Top of Recorded data

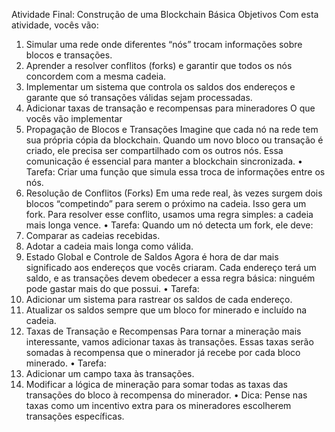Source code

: Atividade Final: Construção de uma Blockchain Básica
Objetivos
Com esta atividade, vocês vão:
1. Simular uma rede onde diferentes “nós” trocam informações sobre blocos e transações.
2. Aprender a resolver conflitos (forks) e garantir que todos os nós concordem com a mesma cadeia.
3. Implementar um sistema que controla os saldos dos endereços e garante que só transações válidas sejam processadas.
4. Adicionar taxas de transação e recompensas para mineradores
O que vocês vão implementar
1. Propagação de Blocos e Transações
Imagine que cada nó na rede tem sua própria cópia da blockchain. Quando um novo bloco ou transação é criado, ele precisa ser compartilhado com os outros nós. Essa comunicação é essencial para manter a blockchain sincronizada.
• Tarefa: Criar uma função que simula essa troca de informações entre os nós.
2. Resolução de Conflitos (Forks)
Em uma rede real, às vezes surgem dois blocos “competindo” para serem o próximo na cadeia. Isso gera um fork. Para resolver esse conflito, usamos uma regra simples: a cadeia mais longa vence.
• Tarefa: Quando um nó detecta um fork, ele deve:
1. Comparar as cadeias recebidas.
2. Adotar a cadeia mais longa como válida.
3. Estado Global e Controle de Saldos
Agora é hora de dar mais significado aos endereços que vocês criaram. Cada endereço terá um saldo, e as transações devem obedecer a essa regra básica: ninguém pode gastar mais do que possui.
• Tarefa:
1. Adicionar um sistema para rastrear os saldos de cada endereço.
2. Atualizar os saldos sempre que um bloco for minerado e incluído na cadeia.
4. Taxas de Transação e Recompensas
Para tornar a mineração mais interessante, vamos adicionar taxas às transações. Essas taxas serão somadas à recompensa que o minerador já recebe por cada bloco minerado.
• Tarefa:
1. Adicionar um campo taxa às transações.
2. Modificar a lógica de mineração para somar todas as taxas das transações do bloco à recompensa do minerador.
• Dica: Pense nas taxas como um incentivo extra para os mineradores escolherem transações específicas.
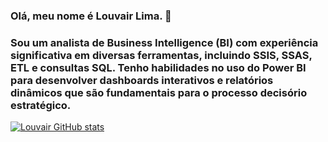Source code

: ### Olá, meu nome é Louvair Lima. 👋
### Sou um analista de Business Intelligence (BI) com experiência significativa em diversas ferramentas, incluindo SSIS, SSAS, ETL e consultas SQL. Tenho habilidades no uso do Power BI para desenvolver dashboards interativos e relatórios dinâmicos que são fundamentais para o processo decisório estratégico.

[![Louvair GitHub stats](https://github-readme-stats.vercel.app/api?username=louvair)](https://github.com/louvair/github-readme-stats)



<!--
**louvair/louvair** is a ✨ _special_ ✨ repository because its `README.md` (this file) appears on your GitHub profile.

Here are some ideas to get you started:

- 🔭 Iniciando uma trajetória profissional na área de Business Intelligence
- 🌱 I’m currently learning ...
- 👯 I’m looking to collaborate on ...
- 🤔 I’m looking for help with ...
- 💬 Ask me about ...
- 📫 How to reach me: ...
- 😄 Pronouns: ...
- ⚡ Fun fact: ...
-->
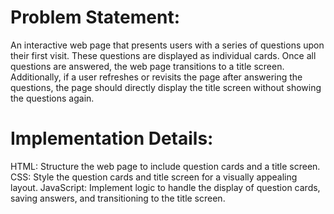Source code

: # Problem Statement:
An interactive web page that presents users with a series of questions upon their first visit. These questions are displayed as individual cards. Once all questions are answered, the web page transitions to a title screen. Additionally, if a user refreshes or revisits the page after answering the questions, the page should directly display the title screen without showing the questions again.

# Implementation Details:
HTML: Structure the web page to include question cards and a title screen.
CSS: Style the question cards and title screen for a visually appealing layout.
JavaScript: Implement logic to handle the display of question cards, saving answers, and transitioning to the title screen.
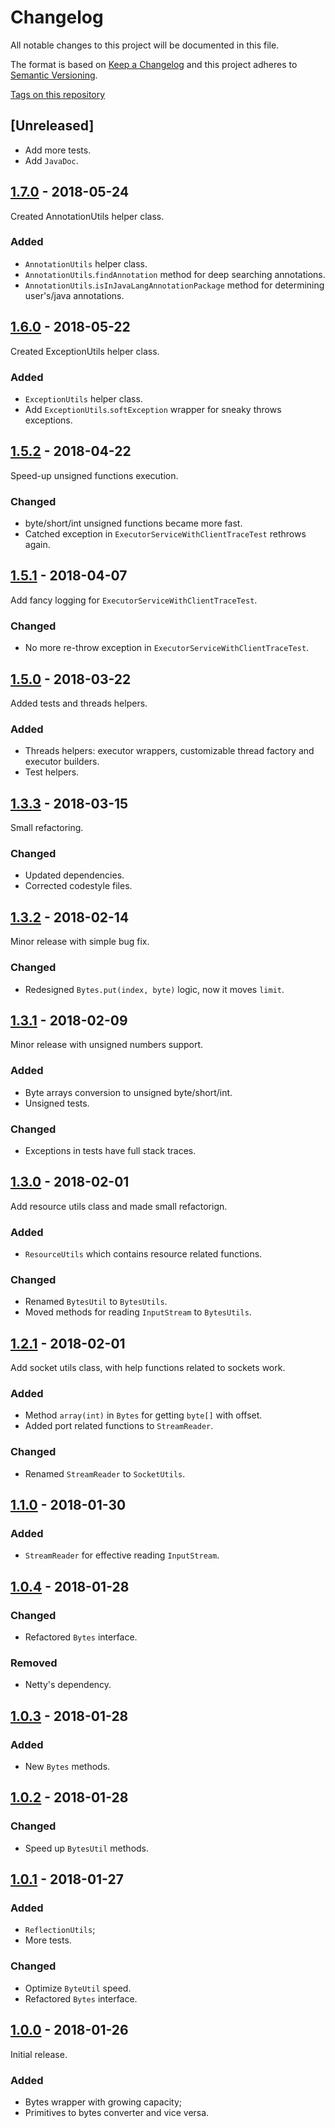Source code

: # Changelog

All notable changes to this project will be documented in this file.

The format is based on [Keep a Changelog](http://keepachangelog.com/en/1.0.0/)
and this project adheres to [Semantic Versioning](http://semver.org/spec/v2.0.0.html).

[Tags on this repository](https://github.com/appulse-projects/utils-java/tags)

## [Unreleased]

- Add more tests.
- Add `JavaDoc`.

## [1.7.0](https://github.com/appulse-projects/utils-java/releases/tag/1.7.0) - 2018-05-24

Created AnnotationUtils helper class.

### Added

- `AnnotationUtils` helper class.
- `AnnotationUtils`.`findAnnotation` method for deep searching annotations.
- `AnnotationUtils`.`isInJavaLangAnnotationPackage` method for determining user's/java annotations.

## [1.6.0](https://github.com/appulse-projects/utils-java/releases/tag/1.6.0) - 2018-05-22

Created ExceptionUtils helper class.

### Added

- `ExceptionUtils` helper class.
- Add `ExceptionUtils`.`softException` wrapper for sneaky throws exceptions.

## [1.5.2](https://github.com/appulse-projects/utils-java/releases/tag/1.5.2) - 2018-04-22

Speed-up unsigned functions execution.

### Changed

- byte/short/int unsigned functions became more fast.
- Catched exception in `ExecutorServiceWithClientTraceTest` rethrows again.

## [1.5.1](https://github.com/appulse-projects/utils-java/releases/tag/1.5.1) - 2018-04-07

Add fancy logging for `ExecutorServiceWithClientTraceTest`.

### Changed

- No more re-throw exception in `ExecutorServiceWithClientTraceTest`.

## [1.5.0](https://github.com/appulse-projects/utils-java/releases/tag/1.5.0) - 2018-03-22

Added tests and threads helpers.

### Added

- Threads helpers: executor wrappers, customizable thread factory and executor builders.
- Test helpers.

## [1.3.3](https://github.com/appulse-projects/utils-java/releases/tag/1.3.3) - 2018-03-15

Small refactoring.

### Changed

- Updated dependencies.
- Corrected codestyle files.

## [1.3.2](https://github.com/appulse-projects/utils-java/releases/tag/1.3.2) - 2018-02-14

Minor release with simple bug fix.

### Changed

- Redesigned `Bytes.put(index, byte)` logic, now it moves `limit`.

## [1.3.1](https://github.com/appulse-projects/utils-java/releases/tag/1.3.1) - 2018-02-09

Minor release with unsigned numbers support.

### Added

- Byte arrays conversion to unsigned byte/short/int.
- Unsigned tests.

### Changed

- Exceptions in tests have full stack traces.

## [1.3.0](https://github.com/appulse-projects/utils-java/releases/tag/1.3.0) - 2018-02-01

Add resource utils class and made small refactorign.

### Added

- `ResourceUtils` which contains resource related functions.

### Changed

- Renamed `BytesUtil` to `BytesUtils`.
- Moved methods for reading `InputStream` to `BytesUtils`.

## [1.2.1](https://github.com/appulse-projects/utils-java/releases/tag/1.2.1) - 2018-02-01

Add socket utils class, with help functions related to sockets work.

### Added

- Method `array(int)` in `Bytes` for getting `byte[]` with offset.
- Added port related functions to `StreamReader`.

### Changed

- Renamed `StreamReader` to `SocketUtils`.

## [1.1.0](https://github.com/appulse-projects/utils-java/releases/tag/1.1.0) - 2018-01-30

### Added

- `StreamReader` for effective reading `InputStream`.

## [1.0.4](https://github.com/appulse-projects/utils-java/releases/tag/1.0.4) - 2018-01-28

### Changed

- Refactored `Bytes` interface.

### Removed

- Netty's dependency.

## [1.0.3](https://github.com/appulse-projects/utils-java/releases/tag/1.0.3) - 2018-01-28

### Added

- New `Bytes` methods.

## [1.0.2](https://github.com/appulse-projects/utils-java/releases/tag/1.0.2) - 2018-01-28

### Changed

- Speed up `BytesUtil` methods.

## [1.0.1](https://github.com/appulse-projects/utils-java/releases/tag/1.0.1) - 2018-01-27

### Added

- `ReflectionUtils`;
- More tests.

### Changed

- Optimize `ByteUtil` speed.
- Refactored `Bytes` interface.

## [1.0.0](https://github.com/appulse-projects/utils-java/releases/tag/1.0.0) - 2018-01-26

Initial release.

### Added

- Bytes wrapper with growing capacity;
- Primitives to bytes converter and vice versa.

Bottom of Recorded data

Whichever lines of the material hold the word "class", find and copy them.

Created AnnotationUtils helper class.
- `AnnotationUtils` helper class.
Created ExceptionUtils helper class.
- `ExceptionUtils` helper class.
Add resource utils class and made small refactorign.
Add socket utils class, with help functions related to sockets work.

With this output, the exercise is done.